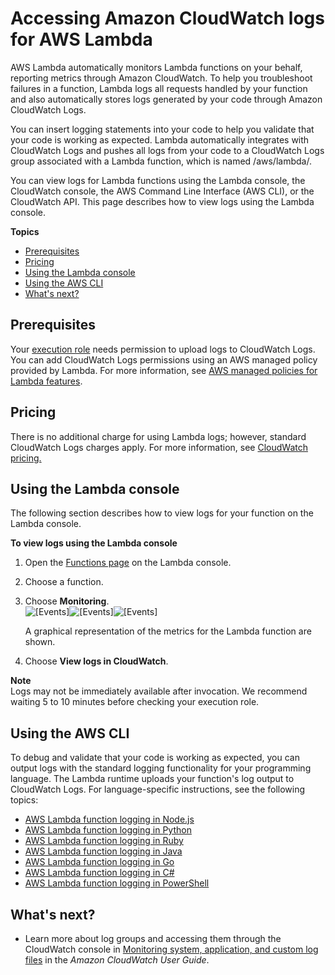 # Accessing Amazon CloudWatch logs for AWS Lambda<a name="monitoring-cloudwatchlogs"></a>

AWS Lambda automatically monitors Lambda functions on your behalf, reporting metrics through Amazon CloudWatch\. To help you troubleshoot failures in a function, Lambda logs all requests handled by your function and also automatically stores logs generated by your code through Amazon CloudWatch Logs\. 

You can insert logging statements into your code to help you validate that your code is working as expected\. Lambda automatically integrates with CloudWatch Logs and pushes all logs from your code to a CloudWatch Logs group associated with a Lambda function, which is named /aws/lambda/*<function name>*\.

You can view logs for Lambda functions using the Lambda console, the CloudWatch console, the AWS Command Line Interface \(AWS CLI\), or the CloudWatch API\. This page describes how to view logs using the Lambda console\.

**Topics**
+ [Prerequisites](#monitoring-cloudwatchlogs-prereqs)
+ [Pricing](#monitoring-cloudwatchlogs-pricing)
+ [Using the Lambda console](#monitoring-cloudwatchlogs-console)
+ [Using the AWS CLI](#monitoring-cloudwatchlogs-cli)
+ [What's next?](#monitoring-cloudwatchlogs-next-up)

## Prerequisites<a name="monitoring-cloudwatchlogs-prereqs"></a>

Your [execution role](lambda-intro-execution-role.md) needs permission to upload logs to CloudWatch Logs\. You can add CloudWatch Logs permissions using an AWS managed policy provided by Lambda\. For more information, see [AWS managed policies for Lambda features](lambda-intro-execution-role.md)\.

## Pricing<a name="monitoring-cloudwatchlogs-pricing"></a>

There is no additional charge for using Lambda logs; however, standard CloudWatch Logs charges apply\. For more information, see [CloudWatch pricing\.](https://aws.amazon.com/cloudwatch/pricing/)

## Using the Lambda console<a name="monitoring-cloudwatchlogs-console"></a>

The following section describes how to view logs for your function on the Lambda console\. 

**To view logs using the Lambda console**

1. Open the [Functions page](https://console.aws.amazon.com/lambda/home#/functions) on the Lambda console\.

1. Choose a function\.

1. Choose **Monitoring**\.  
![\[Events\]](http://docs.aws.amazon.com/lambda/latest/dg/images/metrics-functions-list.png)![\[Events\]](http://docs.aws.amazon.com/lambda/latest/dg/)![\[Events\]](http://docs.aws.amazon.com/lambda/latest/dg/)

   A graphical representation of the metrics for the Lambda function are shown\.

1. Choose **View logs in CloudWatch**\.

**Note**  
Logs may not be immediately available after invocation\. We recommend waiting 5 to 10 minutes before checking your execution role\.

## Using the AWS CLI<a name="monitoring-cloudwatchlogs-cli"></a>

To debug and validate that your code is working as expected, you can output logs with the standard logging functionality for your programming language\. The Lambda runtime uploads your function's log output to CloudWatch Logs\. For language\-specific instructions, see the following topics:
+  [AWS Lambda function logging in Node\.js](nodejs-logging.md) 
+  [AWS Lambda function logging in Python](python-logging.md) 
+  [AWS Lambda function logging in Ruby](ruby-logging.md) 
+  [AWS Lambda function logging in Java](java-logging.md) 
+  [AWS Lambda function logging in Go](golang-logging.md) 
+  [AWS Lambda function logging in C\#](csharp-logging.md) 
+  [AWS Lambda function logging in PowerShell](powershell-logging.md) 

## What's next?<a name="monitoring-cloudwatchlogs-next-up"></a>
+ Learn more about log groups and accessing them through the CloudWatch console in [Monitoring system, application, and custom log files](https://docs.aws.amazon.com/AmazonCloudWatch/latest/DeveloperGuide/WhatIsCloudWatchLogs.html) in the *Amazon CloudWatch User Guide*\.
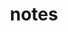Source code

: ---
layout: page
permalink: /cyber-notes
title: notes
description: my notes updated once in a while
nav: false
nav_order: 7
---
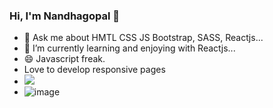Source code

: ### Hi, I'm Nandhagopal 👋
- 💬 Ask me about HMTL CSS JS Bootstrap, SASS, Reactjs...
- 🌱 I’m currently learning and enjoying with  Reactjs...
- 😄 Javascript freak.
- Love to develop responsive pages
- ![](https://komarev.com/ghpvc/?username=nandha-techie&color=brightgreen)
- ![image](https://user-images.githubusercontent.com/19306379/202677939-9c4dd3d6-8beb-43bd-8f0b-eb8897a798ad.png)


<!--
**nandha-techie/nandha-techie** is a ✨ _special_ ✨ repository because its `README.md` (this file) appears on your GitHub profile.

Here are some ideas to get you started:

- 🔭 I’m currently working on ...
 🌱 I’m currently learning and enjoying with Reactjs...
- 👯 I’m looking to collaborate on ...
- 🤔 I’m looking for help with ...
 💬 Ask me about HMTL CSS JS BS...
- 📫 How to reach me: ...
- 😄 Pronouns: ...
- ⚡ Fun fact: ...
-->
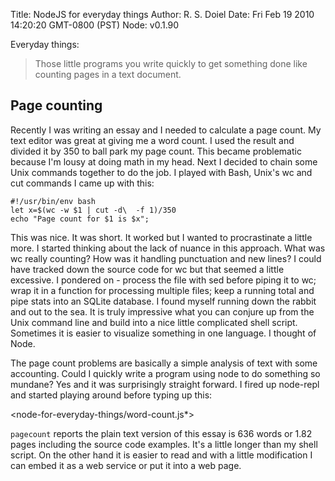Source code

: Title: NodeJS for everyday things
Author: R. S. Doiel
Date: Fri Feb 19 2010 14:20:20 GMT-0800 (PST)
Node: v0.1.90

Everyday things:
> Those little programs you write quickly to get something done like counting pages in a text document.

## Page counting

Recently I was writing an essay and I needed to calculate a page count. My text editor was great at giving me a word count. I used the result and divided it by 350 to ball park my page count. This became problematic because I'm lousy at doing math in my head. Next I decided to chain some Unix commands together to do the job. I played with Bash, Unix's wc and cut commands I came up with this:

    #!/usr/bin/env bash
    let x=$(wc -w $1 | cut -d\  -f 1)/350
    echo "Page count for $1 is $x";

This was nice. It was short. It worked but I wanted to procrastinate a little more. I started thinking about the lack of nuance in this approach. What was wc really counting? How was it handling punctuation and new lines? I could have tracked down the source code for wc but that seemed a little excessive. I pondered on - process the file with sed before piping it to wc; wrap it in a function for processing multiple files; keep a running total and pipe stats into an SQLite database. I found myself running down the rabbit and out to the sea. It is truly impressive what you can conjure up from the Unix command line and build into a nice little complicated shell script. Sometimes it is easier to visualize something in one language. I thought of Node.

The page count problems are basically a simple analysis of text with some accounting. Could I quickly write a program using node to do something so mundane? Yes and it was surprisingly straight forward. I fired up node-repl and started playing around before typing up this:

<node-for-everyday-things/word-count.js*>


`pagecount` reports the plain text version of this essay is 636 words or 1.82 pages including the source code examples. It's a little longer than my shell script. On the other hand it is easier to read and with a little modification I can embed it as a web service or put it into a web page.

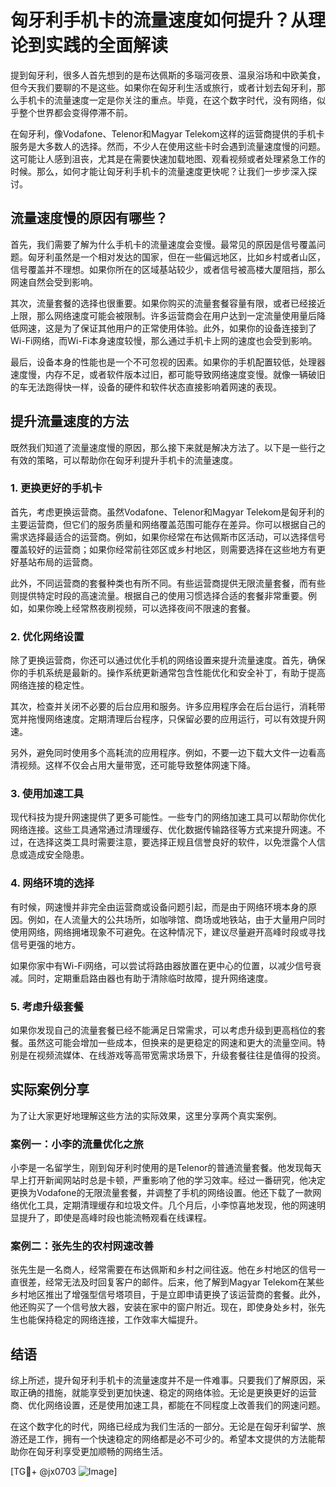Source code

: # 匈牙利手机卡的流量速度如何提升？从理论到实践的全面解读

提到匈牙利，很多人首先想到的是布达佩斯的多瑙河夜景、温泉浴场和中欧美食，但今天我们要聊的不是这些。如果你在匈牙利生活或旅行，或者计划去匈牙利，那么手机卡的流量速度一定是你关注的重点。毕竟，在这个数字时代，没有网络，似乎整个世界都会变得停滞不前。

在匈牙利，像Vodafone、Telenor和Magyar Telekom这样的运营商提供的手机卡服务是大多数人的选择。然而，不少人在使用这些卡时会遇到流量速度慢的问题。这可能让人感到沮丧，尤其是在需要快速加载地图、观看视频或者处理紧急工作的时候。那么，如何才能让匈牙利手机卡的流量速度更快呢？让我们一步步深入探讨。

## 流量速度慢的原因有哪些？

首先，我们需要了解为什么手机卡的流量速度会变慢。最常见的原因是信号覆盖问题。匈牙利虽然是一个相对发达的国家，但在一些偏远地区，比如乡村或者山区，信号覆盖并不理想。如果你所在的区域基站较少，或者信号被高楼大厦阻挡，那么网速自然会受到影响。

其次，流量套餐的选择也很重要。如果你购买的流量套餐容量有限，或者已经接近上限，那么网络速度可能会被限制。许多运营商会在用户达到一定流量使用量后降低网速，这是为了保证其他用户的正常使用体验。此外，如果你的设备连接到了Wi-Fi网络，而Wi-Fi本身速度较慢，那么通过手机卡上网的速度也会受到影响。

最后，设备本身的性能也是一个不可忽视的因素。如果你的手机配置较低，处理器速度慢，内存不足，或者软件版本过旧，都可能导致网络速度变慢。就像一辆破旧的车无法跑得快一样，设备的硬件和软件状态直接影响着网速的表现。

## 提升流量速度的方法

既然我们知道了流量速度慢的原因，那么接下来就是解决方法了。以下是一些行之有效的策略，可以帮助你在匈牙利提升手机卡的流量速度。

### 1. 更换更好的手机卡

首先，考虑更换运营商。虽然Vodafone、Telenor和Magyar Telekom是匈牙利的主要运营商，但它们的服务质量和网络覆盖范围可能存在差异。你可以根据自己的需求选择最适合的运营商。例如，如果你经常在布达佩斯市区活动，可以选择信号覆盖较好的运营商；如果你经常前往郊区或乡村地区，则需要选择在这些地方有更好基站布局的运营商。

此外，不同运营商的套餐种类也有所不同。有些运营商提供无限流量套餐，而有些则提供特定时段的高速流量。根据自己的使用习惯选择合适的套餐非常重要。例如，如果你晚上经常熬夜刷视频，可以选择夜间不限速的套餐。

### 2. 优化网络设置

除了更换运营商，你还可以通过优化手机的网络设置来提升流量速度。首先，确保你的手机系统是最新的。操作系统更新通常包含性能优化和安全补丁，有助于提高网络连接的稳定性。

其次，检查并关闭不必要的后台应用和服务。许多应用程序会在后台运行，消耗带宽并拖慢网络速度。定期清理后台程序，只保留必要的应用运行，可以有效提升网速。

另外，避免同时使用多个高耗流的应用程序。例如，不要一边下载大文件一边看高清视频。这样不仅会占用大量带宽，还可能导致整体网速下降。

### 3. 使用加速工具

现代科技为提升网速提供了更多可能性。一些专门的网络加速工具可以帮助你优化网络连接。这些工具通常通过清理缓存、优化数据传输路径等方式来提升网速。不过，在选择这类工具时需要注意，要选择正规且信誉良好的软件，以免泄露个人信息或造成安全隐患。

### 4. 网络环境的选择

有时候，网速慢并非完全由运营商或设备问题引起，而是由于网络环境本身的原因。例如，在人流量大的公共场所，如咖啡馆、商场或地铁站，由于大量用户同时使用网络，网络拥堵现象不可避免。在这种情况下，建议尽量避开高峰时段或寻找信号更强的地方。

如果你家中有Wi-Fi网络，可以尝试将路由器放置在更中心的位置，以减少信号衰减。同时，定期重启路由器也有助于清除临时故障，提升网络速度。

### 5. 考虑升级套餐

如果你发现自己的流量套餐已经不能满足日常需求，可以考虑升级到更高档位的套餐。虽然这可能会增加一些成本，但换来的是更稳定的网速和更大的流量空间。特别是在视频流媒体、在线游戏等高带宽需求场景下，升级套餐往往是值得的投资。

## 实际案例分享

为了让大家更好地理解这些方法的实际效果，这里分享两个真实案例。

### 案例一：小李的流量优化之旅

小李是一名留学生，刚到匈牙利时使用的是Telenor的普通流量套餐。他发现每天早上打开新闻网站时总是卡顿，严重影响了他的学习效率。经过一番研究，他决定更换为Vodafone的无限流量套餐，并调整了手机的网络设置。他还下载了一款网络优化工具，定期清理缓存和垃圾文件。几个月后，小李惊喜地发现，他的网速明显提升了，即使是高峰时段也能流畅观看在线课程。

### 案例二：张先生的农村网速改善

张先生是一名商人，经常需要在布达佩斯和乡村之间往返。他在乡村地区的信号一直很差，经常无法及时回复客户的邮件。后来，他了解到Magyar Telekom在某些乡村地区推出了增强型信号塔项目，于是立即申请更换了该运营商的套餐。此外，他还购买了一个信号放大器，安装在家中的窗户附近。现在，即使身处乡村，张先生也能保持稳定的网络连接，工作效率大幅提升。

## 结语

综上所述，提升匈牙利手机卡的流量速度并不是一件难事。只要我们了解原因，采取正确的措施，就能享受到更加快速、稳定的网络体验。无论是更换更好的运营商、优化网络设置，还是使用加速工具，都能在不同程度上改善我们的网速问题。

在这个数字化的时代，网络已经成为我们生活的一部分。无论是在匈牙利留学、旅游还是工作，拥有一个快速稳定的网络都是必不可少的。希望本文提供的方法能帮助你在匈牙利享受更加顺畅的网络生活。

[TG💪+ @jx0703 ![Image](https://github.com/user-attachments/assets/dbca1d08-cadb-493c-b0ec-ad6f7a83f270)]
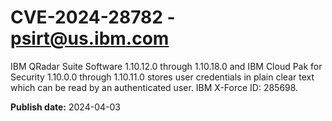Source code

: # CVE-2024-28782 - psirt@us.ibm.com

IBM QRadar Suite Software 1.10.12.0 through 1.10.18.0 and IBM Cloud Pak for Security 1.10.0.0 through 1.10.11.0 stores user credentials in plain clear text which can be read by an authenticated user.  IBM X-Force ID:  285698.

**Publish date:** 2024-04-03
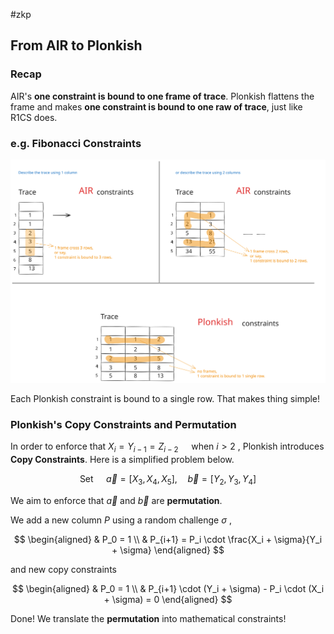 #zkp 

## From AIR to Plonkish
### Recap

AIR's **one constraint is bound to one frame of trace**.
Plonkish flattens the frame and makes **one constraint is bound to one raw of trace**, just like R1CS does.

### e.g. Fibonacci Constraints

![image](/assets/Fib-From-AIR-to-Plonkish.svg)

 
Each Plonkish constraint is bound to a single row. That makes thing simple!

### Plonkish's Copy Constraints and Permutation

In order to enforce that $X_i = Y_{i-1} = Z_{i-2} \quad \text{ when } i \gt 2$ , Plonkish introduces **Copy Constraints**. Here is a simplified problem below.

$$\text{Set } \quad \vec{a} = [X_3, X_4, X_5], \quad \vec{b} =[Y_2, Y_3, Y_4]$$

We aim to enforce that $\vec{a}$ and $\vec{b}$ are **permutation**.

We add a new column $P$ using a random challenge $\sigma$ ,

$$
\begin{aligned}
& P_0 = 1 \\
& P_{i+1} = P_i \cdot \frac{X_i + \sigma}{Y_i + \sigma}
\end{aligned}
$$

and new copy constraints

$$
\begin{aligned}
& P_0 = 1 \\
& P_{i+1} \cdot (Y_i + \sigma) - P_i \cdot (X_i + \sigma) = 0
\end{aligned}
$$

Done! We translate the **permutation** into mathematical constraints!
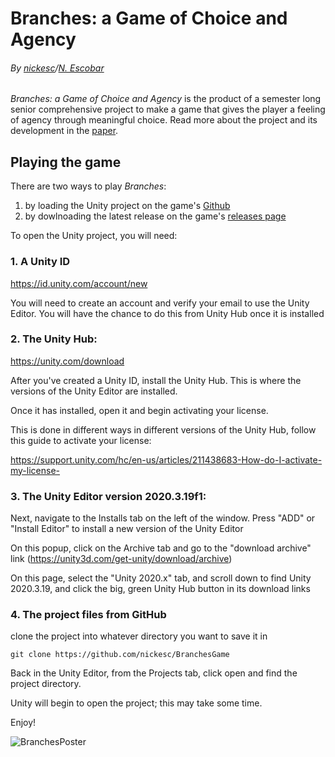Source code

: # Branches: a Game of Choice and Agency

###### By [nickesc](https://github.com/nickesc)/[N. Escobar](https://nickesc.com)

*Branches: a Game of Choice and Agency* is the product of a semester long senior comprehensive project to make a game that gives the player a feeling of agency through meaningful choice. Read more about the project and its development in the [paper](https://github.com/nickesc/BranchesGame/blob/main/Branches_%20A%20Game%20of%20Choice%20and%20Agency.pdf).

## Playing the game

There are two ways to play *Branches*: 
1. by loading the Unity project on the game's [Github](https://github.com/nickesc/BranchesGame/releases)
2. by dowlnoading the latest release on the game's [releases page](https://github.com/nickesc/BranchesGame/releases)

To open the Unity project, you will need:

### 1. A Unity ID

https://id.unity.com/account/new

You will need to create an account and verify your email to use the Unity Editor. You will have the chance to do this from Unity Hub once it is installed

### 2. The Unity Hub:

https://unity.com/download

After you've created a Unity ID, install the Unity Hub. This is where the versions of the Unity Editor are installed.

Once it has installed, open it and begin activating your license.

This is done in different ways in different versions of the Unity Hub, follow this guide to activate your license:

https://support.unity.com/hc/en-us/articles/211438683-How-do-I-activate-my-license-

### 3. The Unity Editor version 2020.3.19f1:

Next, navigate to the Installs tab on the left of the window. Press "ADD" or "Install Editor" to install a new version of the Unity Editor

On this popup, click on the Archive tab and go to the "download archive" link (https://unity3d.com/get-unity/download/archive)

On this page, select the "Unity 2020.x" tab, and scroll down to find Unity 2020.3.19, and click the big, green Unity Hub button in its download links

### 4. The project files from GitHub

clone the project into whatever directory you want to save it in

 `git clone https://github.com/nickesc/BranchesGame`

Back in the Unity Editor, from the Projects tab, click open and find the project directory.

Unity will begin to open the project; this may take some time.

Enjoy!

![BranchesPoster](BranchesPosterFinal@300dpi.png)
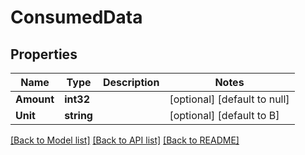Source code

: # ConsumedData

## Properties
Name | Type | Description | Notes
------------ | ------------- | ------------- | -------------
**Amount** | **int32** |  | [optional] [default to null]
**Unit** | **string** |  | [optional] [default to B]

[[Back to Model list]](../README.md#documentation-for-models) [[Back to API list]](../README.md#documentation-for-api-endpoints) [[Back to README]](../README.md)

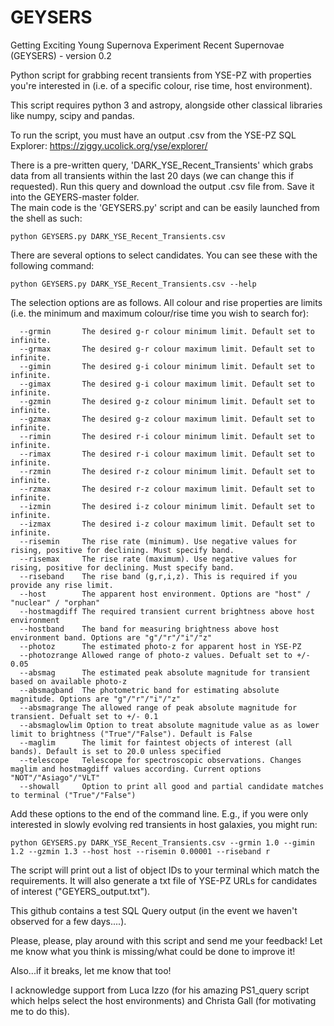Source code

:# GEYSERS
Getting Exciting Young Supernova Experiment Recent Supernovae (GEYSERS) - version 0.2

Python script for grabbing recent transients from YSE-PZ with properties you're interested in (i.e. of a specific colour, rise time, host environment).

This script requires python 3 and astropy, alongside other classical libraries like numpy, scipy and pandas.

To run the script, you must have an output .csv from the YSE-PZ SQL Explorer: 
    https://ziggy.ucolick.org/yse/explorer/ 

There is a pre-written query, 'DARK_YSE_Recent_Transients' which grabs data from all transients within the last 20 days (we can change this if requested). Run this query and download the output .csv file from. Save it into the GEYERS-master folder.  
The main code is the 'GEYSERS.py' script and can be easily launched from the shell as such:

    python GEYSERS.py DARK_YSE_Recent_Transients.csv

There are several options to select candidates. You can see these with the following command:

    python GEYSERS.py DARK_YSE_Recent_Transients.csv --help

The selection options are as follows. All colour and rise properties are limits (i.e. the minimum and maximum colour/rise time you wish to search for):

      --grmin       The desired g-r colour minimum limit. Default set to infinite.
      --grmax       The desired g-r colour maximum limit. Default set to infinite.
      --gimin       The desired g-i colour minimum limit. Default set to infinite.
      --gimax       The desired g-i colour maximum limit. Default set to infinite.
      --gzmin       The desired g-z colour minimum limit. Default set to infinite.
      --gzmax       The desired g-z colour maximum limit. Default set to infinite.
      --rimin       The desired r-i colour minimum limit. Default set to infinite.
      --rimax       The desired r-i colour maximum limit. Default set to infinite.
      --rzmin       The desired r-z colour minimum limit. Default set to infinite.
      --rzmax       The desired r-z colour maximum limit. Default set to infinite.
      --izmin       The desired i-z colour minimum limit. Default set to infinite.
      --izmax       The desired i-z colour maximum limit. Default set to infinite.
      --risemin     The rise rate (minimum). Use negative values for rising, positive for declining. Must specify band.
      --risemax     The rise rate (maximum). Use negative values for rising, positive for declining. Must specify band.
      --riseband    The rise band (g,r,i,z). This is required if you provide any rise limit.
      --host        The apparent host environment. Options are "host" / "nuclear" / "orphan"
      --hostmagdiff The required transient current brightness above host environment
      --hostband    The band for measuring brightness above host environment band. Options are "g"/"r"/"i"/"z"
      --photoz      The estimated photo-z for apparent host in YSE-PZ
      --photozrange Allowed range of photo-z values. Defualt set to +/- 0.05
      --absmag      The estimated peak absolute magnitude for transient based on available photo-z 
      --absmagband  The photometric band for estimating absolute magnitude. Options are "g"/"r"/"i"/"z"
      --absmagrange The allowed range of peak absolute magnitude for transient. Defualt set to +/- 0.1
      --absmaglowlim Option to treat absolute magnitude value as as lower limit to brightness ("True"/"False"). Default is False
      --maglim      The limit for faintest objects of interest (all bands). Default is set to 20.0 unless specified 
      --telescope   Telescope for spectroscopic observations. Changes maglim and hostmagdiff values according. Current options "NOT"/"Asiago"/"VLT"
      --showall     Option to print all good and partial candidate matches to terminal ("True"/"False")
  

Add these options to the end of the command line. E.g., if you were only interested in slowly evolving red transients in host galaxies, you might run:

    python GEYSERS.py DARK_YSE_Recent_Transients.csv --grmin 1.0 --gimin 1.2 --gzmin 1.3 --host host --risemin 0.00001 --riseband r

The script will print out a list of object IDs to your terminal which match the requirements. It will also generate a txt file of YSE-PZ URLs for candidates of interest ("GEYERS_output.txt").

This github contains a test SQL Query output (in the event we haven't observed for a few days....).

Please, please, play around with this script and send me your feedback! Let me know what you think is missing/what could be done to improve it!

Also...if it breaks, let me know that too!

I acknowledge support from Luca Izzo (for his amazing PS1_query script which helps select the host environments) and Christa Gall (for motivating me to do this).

WORK ORDER ::
Begin at the first line of the data above and repeat each line exactly, stopping after the line containing "AWS Lambda automatically". Omit the pictures.

TASK SOLUTION ::
 # Accessing Amazon CloudWatch logs for AWS Lambda<a name="monitoring-cloudwatchlogs"></a>

AWS Lambda automatically monitors Lambda functions on your behalf, reporting metrics through Amazon CloudWatch\. To help you troubleshoot failures in a function, Lambda logs all requests handled by your function and also automatically stores logs generated by your code through Amazon CloudWatch Logs\. 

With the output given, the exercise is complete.